Article 5 of the AI Act contains detailed information on various activities and practices that are expressly prohibited.
The AI Act prohibits the following practices:
Subliminal Techniques
No AI system or model shall be made available on the market that uses subliminal techniques to influence the users’ consciousness. This extends to the use of possibly manipulative and deceptive techniques that may result in the distortion of a person’s ability to make an informed decision.
Exploitation of a Vulnerability
No AI system or model shall be made available on the market that exploits any vulnerabilities of a natural person or a specific group of persons, including their age, disability, social/economic situation, or association with a group in a manner that may cause harm to that person or someone else.
Social Evaluation
No AI system or model shall be made available on the market whose purpose is to evaluate or classify a natural person or group of persons based on their social behavior, inferred to predicted personality characteristics, or a social score that may lead to:
- Unfavorable treatment for the natural persons in a social context that is unrelated to the context for which the data was initially generated or collected;
- Unfavorable treatment of natural persons or groups of persons that is unjustified or disproportionate to their social behavior.
Risk Assessment
No AI system or model shall be made available on the market whose purpose is to make risk assessments of natural persons related to the likelihood of that person committing a criminal offense based solely on the profiling of that purpose. However, this prohibition does not apply to AI systems used to support human assessments related to the involvement of a person in a criminal activity, where such assessments rely on factual evidence directly associated with criminal conduct.
Facial Recognition
No AI system or model shall be made available on the market whose purpose is to create and expand facial recognition databases through the untargeted scraping of facial images using the internet or CCTV footage.
Employee Emotions
No AI system or model shall be made available on the market whose purpose is to assess the emotions of natural persons in a workplace or educational institute. However, this prohibition does not apply to AI systems where it is used for medical or safety reasons.
Biometric Categorization
No AI system or model shall be made available on the market whose purpose is to use biometric categorization systems to categorize natural persons based on their biometric data to deduce their race, political opinions, trade union membership, religious or philosophical beliefs, sex life, or sexual orientation. However, this prohibition does not apply to the labeling and filtration of lawfully acquired biometric datasets by law enforcement agencies (LEAs).

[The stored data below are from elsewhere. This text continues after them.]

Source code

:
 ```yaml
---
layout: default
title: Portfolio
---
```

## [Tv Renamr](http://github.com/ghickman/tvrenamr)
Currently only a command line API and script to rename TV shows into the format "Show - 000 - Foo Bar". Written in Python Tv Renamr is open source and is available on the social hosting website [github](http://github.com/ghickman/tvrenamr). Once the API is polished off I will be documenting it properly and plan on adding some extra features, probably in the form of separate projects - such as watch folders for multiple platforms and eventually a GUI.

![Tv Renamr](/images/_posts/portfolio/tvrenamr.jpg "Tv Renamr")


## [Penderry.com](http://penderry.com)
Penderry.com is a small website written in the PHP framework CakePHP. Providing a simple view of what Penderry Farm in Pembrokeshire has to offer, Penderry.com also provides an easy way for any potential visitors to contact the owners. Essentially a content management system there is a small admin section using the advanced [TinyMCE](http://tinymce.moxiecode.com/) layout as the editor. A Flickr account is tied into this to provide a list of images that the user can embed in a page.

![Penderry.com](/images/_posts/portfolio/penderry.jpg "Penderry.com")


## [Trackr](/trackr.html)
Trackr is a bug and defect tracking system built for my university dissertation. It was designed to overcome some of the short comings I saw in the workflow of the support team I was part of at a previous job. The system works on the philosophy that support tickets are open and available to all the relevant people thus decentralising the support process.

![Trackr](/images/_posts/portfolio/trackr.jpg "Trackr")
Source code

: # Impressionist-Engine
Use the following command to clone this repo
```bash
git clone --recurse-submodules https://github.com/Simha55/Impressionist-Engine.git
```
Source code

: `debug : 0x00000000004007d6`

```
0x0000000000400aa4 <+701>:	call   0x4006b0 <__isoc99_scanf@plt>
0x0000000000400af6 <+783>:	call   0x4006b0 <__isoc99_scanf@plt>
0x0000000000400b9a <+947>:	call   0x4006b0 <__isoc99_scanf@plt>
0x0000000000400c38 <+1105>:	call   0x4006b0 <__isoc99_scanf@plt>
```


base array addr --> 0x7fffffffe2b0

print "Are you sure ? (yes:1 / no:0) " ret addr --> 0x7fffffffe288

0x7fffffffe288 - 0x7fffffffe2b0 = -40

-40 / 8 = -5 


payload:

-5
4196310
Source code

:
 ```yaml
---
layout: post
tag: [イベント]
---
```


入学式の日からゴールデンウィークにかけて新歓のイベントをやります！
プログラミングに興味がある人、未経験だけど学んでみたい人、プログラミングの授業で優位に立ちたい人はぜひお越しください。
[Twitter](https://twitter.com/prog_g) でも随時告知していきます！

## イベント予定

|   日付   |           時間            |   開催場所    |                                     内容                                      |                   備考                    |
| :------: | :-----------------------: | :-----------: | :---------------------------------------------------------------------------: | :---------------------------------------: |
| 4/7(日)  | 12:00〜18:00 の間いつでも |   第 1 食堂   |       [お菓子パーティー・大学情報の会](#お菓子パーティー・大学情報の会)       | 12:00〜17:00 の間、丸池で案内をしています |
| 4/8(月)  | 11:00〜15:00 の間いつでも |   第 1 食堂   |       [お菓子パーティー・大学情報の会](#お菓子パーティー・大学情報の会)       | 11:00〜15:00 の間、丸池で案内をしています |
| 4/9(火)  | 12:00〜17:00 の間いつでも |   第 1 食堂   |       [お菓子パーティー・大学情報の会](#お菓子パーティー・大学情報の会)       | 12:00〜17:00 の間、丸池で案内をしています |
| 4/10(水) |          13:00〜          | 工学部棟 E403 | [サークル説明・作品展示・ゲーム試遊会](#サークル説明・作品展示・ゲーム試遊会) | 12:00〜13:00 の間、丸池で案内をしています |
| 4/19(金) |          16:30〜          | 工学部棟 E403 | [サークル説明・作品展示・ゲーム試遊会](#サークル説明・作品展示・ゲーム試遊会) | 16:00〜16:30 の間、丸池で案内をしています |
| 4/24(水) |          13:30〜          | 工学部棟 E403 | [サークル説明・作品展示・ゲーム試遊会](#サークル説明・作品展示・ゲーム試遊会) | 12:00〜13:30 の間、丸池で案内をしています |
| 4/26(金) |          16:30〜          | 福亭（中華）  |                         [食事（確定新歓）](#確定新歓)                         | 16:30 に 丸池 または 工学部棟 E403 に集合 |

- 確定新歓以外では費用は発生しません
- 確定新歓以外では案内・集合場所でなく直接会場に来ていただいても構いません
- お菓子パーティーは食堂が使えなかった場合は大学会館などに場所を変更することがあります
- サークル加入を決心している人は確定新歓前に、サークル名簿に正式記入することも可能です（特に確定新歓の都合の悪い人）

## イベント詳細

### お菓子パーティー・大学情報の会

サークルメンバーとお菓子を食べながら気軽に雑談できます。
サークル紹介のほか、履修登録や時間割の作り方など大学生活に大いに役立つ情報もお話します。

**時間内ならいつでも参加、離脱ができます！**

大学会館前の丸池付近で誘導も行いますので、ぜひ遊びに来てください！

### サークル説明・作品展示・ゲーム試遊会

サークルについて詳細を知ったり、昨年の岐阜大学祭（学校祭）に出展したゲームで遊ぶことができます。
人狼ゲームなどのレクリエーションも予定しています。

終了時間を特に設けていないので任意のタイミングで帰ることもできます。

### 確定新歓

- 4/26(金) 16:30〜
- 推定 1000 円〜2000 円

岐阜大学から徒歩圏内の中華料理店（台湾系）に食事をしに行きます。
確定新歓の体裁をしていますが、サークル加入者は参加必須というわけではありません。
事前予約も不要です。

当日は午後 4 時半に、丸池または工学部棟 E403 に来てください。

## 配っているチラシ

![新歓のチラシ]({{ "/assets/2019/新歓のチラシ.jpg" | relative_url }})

Real-Time Remote Biometric Identification by LEA
No AI system or model shall be made available on the market whose purpose is to put real-time remote biometric identification systems in use for law enforcement purposes unless it is necessary to:
- Conduct a targeted search for specific victims of abduction, trafficking in human beings, or sexual exploitation of human beings, as well as searching for missing persons;
- Prevent a specific and substantial threat to the life and safety of a natural person from an imminent terrorist attack;
- Identify a person suspected to have committed a criminal offense;
- Conduct a criminal investigation;
- Execute a criminal penalty for a natural person found to have committed a criminal offense.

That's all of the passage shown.